Generating random numbers in a computer is hard. The theory was laid down long ago in Knuth's Art's of Computer Programming. In security, random numbers are an important building block. For example, they can be used for creating:
It is often the case that security is broken not because the algorithms are weak, but because the random number generation is not properly implemented. For example, one of the first successful attacks of a web browser (Netscape) exploited poorly written random number generators used to generate cryptographic keys that were to be used during a SSL session.
Visit https://people.eecs.berkeley.edu/~daw/papers/ddj-netscape.html to answer the following questions:
Question 1: What 3 quantities does an attacker need to know to determine Netscape's generated seed?
Question 2: How does a predictable PRNG seed reduce its level of security?
What you really need to understand is that:
- Learning how to generate random numbers is important.
- Generating good random numbers is hard.

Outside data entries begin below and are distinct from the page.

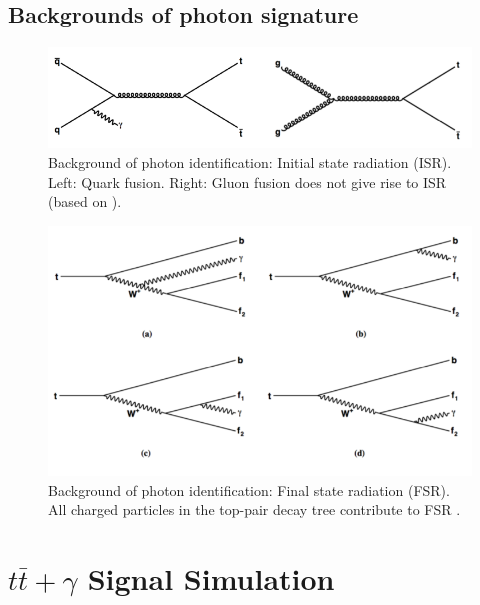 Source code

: \subsection{Backgrounds of photon signature}

\begin{figure} \label{fig-BackgroundISR}
\begin{center}
\includegraphics[width=\textwidth]{Figures/BackgroundISR.png}
\caption{Background of photon identification: Initial state radiation (ISR). Left: Quark fusion. Right: Gluon fusion does not give rise to ISR (based on \cite{photonbackgrounds}).}
\end{center}
\end{figure}


\begin{figure} \label{fig-BackgroundFSR}
\begin{center}
\includegraphics[width=\textwidth]{Figures/BackgroundFSR.png}
\caption{Background of photon identification: Final state radiation (FSR). All charged particles in the top-pair decay tree contribute to FSR \cite{photonbackgrounds}.}
\end{center}
\end{figure}

\section{$t\bar{t}+\gamma$ Signal Simulation}

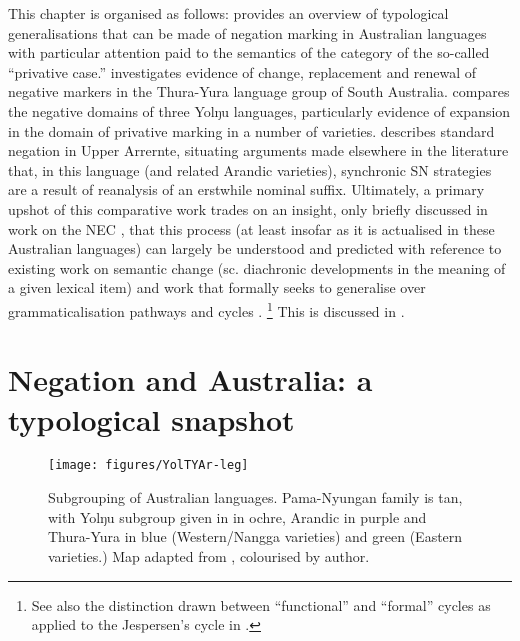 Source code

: \documentclass[output=paper,draft,draftmode,colorlinks,citecolor=brown]{langscibook}
\begin{document}
This chapter is organised as follows:  provides an
overview of typological generalisations that can be made of negation
marking in Australian languages with particular attention paid to the
semantics of the category of the so-called ``privative case.''
 investigates evidence of change, replacement and
renewal of negative markers in the Thura-Yura language group of South
Australia.  compares the negative domains of three
Yolŋu languages, particularly evidence of expansion in the domain of
privative marking in a number of varieties. 
describes standard negation in Upper Arrernte, situating arguments made
elsewhere in the literature \citep[particularly][]{Henderson2013} that,
in this language (and related Arandic varieties), synchronic SN
strategies are a result of reanalysis of an erstwhile nominal suffix.
Ultimately, a primary upshot of this comparative work trades on an
insight, only briefly discussed in work on the NEC
\parencite[e.g.][17]{Croft1991}, that this process (at least insofar as
it is actualised in these Australian languages) can largely be
understood and predicted with reference to existing work on semantic
change (sc. diachronic developments in the meaning of a given
lexical item) and work that formally seeks to generalise over
grammaticalisation pathways and cycles 
\parencites(e.g.)(){Deo2015}{Deo2015a}{Deo2018}.%
%
\footnote{See also the distinction drawn between ``functional'' and ``formal'' cycles as applied to the Jespersen's cycle in \citet{AhernClark2017}.} This is discussed in .

\section{Negation and Australia: a typological snapshot}\label{sec:austr-2}
\begin{figure}%
	\texttt{[image: figures/YolTYAr-leg]}
	\caption{Subgrouping of Australian languages. Pama-Nyungan family is tan, with Yolŋu subgroup given in in ochre, Arandic in purple and Thura-Yura in blue (Western\slash Nangga varieties) and green (Eastern varieties.) Map adapted from \citet[xxviii]{Dixon2002a}, colourised by author.}
\end{figure}\noindent
\end{document}
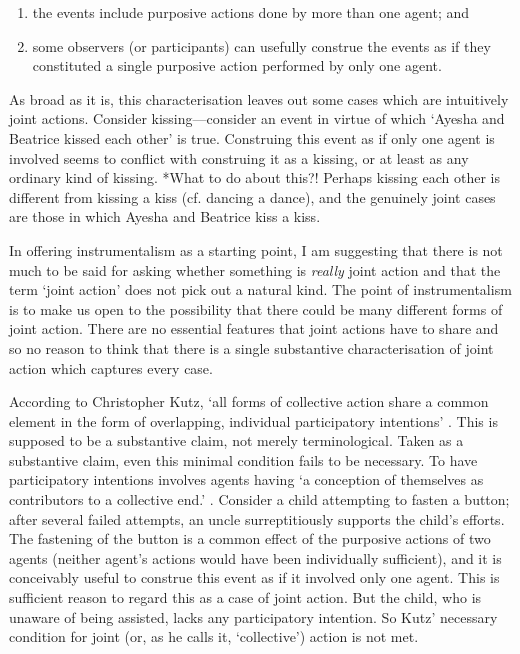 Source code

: \documentclass[12pt]{amsart}
\begin{document}
\begin{enumerate}
\item the events include purposive actions done by more than one agent; and 
\item some observers (or participants) can usefully construe the events as if they constituted a single purposive action performed by only one agent.
\end{enumerate}

As broad as it is, this characterisation leaves out some cases which are intuitively joint actions.  Consider kissing---consider an event in virtue of which `Ayesha and Beatrice kissed each other' is true.  Construing this event as if only one agent is involved seems to conflict with construing it as a kissing, or at least as any ordinary kind of kissing.  *What to do about this?!  Perhaps kissing each other is different from kissing a kiss (cf. dancing a dance), and the genuinely joint cases are those in which Ayesha and Beatrice kiss a kiss.

In offering instrumentalism as a starting point, I am suggesting that there is not much to be said for asking whether something is \emph{really} joint action and that the term `joint action' does not pick out a natural kind.  The point of instrumentalism is to make us open to the possibility that there could be many different forms of joint action.  There are no essential features that joint actions have to share and so no reason to think that there is a single substantive characterisation of joint action which captures every case.  

According to Christopher Kutz, `all forms of collective action share a common element in the form of overlapping, individual participatory intentions' \citep[4]{Kutz:2000si}.  This is supposed to be a substantive claim, not merely terminological.  Taken as a substantive claim, even this minimal condition fails to be necessary.  To have participatory intentions involves agents having `a conception of themselves as contributors to a collective end.' \citep[10]{Kutz:2000si}.  Consider a child attempting to fasten a button; after several failed attempts, an uncle surreptitiously supports the child's efforts.  The fastening of the button is a common effect of the purposive actions of two agents (neither agent's actions would have been individually sufficient), and it is conceivably useful to construe this event as if it involved only one agent.  This is sufficient reason to regard this as a case of joint action.  But the child, who is unaware of being assisted, lacks any participatory intention.  So Kutz' necessary condition for joint (or, as he calls it, `collective') action is not met.  
\end{document}
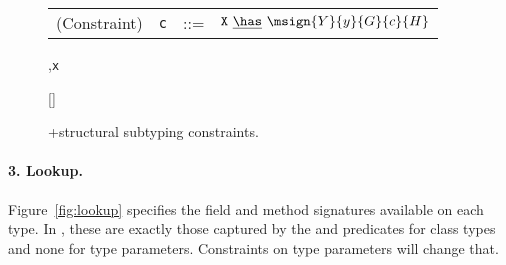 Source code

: \begin{figure*}
\begin{minipage}{.45\textwidth}
\centering
\begin{tabular}{r@{\quad}rcl}
  (Constraint) & {\tt c} &{::=}& ${\tt X}~\underline{\has}~\msign{Y}{y}{G}{c}{H}$
\end{tabular}

\end{minipage}%
\begin{minipage}{.55\textwidth}
\vspace{-\bigskipamount}
\quad{}
  {\Gamma,{\tt x}~\has~}
\end{minipage}%

\begin{minipage}{\textwidth}
\quad{}
	{}
\end{minipage}%

\begin{minipage}{.4\textwidth}
\quad{}
  {[]~\underline\has~}
\end{minipage}%
\begin{minipage}{.6\textwidth}
\quad{}
	{\Gamma\vdash\false}
\end{minipage}%
\caption{\FXG+structural subtyping constraints.}
\label{fig:FXGS}
\end{figure*}


\paragraph{3. Lookup.} Figure~\ref{fig:lookup} specifies the field and method signatures available on each type. In , these are exactly those captured by the \fields{} and \methods{} predicates for class types and none for type parameters. Constraints on type parameters will change that.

For applications that require true randomness, you should always use hardware random number generators. These are created from available entropy. You can even buy PCI cards that serve this purpose. New Intel chips have implemented hardware random generators, although some believe this could be backdoor to secure applications (I guess at the end you have to trust somebody).

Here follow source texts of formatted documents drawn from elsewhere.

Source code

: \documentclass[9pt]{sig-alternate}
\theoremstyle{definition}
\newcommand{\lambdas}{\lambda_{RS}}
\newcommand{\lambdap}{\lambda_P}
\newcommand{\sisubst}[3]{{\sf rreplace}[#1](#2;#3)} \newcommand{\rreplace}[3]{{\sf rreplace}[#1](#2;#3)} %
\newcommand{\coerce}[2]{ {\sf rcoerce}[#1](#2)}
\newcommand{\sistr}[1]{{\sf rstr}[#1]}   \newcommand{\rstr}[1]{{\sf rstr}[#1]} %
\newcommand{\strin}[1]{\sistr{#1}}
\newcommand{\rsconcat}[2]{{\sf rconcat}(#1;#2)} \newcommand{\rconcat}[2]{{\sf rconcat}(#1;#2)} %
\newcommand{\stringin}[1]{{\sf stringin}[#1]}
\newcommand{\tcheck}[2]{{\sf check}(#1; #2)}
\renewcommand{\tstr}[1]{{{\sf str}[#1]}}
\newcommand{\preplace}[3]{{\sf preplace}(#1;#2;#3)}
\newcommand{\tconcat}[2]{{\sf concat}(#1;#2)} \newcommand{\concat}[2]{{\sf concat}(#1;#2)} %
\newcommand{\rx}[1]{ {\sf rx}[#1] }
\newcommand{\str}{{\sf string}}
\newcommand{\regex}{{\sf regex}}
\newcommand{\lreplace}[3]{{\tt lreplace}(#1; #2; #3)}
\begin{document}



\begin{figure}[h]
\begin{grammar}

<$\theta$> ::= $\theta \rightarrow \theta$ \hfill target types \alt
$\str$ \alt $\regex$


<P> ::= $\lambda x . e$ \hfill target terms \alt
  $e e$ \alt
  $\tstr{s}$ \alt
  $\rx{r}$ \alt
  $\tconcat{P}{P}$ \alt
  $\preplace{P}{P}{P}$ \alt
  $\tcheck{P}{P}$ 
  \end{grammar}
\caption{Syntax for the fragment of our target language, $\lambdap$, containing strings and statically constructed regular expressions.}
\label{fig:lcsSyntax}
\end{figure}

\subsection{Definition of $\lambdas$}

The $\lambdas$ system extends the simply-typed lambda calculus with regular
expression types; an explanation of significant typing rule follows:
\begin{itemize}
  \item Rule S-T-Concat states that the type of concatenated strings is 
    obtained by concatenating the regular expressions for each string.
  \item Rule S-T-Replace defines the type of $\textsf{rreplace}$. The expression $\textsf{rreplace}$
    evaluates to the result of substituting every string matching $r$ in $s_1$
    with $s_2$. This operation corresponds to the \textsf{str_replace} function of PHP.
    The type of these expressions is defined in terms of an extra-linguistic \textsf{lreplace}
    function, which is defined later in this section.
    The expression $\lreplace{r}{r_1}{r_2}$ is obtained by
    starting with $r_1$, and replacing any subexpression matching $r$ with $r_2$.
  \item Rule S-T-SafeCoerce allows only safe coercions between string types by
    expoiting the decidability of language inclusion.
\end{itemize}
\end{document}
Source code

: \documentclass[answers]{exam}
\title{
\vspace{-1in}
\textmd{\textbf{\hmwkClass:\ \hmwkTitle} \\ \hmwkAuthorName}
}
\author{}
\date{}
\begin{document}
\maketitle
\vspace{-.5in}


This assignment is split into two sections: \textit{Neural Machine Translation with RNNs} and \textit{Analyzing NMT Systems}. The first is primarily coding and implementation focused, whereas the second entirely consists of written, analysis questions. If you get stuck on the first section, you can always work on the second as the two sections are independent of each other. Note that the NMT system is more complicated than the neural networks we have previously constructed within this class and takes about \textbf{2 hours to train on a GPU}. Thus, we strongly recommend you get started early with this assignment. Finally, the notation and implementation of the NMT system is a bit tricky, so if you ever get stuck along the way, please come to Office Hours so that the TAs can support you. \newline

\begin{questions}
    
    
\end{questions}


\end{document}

Otherwise you can choose to use a software random number generator, which are called Pseudo-random number generators (PRNG). One particular type of generator that we need to know is Cryptographically Secure Pseudo-Random Number Generators (CSPRNG).
Most programming languages provide PRNG, and some provide CSPRNG. But why trust a middle-person when you can go directly to the source for random numbers? Most operating systems provide PRNGs. In this lab we'll use the Linux PRNGs.
In Linux, random numbers are can be created by the kernel and are made available via the /dev/random
and /dev/urandom
pseudo-files. To learn about them read their main page:
man -s 4 random
Both pseudo-files (/dev/random
and /dev/urandom
) behave like any other unix file: all you have to do is read as many bytes as you need. If you need a 32-bit integer, you read 4 bytes (1 byte is usually 8 bits).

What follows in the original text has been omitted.